• _Exercise brief_
Could you please count how many lines in the data below hold the string "being"? Reply with only the number.

Document images with source code
■ ■ ■ ■ ■

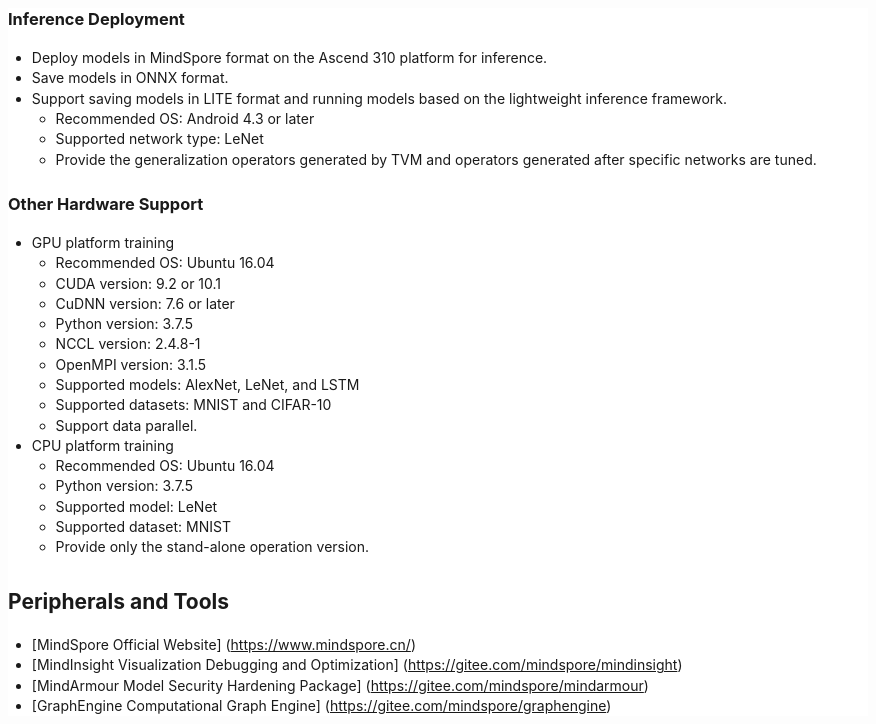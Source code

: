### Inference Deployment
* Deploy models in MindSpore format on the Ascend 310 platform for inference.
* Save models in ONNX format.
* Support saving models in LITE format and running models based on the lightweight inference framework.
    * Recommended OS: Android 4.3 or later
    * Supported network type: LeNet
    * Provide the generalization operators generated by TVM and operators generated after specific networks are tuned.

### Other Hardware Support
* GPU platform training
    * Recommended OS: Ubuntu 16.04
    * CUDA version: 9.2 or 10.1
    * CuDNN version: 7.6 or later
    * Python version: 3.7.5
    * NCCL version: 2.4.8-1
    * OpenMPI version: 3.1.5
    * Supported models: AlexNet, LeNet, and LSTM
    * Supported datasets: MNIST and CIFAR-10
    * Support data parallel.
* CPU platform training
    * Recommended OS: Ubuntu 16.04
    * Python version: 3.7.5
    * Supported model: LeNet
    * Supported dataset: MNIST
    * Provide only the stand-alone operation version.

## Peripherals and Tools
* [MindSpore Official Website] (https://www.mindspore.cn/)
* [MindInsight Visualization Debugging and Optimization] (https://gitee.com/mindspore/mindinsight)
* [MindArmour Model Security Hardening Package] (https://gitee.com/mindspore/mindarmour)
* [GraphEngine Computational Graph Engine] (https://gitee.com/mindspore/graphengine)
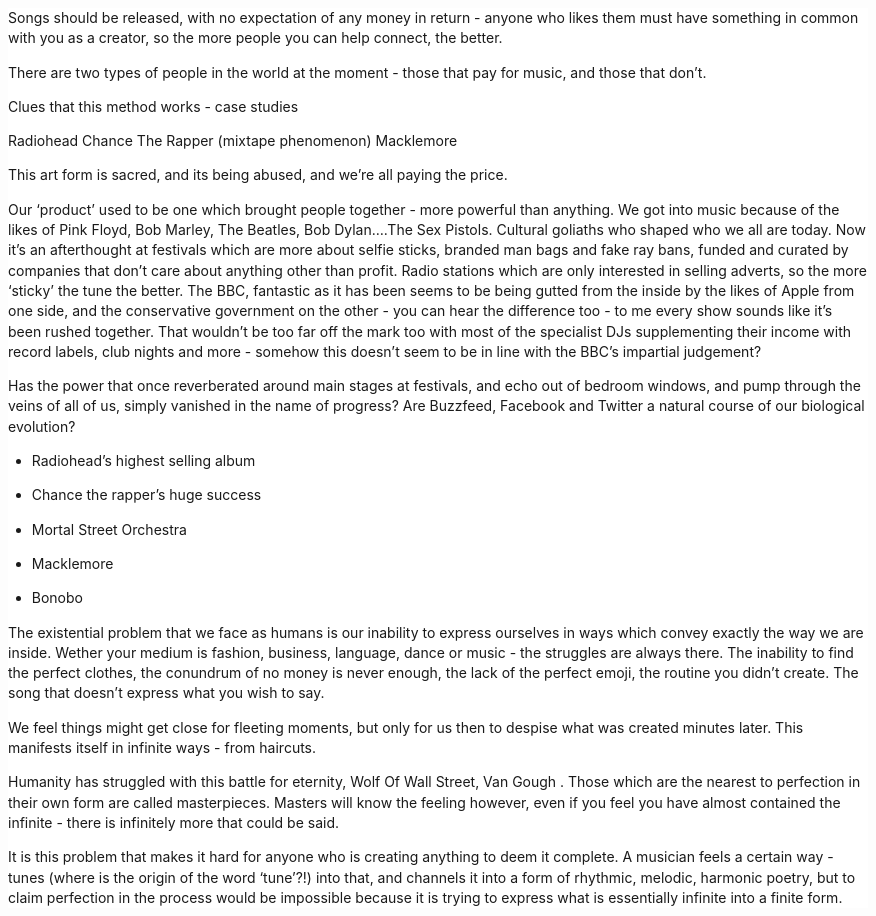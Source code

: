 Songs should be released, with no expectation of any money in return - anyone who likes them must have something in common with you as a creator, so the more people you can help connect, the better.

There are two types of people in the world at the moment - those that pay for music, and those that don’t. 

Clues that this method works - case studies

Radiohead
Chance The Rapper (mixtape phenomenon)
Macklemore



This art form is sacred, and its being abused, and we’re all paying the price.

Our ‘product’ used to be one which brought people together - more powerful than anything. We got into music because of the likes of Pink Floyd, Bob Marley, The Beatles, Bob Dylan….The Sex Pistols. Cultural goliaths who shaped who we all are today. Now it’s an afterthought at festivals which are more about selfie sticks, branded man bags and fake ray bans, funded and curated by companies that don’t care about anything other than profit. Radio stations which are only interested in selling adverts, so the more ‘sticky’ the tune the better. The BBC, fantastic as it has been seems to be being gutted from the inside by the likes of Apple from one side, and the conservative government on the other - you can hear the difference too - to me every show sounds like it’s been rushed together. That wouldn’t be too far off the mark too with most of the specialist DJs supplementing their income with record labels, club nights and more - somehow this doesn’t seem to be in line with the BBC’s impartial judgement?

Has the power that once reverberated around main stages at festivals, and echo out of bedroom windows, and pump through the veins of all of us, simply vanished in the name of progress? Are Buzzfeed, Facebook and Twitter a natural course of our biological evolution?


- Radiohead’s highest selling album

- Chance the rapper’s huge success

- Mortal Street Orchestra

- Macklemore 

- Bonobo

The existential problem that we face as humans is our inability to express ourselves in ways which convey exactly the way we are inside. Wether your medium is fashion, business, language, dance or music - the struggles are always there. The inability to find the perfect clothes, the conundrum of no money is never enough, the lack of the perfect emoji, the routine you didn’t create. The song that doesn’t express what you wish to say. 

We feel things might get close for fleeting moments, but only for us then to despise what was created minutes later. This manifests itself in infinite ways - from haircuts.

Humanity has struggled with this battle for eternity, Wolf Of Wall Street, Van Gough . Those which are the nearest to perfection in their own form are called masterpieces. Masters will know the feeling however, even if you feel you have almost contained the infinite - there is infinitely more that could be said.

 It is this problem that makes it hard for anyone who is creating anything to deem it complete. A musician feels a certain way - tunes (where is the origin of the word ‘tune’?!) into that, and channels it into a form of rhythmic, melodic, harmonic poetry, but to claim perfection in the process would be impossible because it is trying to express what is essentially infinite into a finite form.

■ ■ ■ ■ ■

• _Task response_
2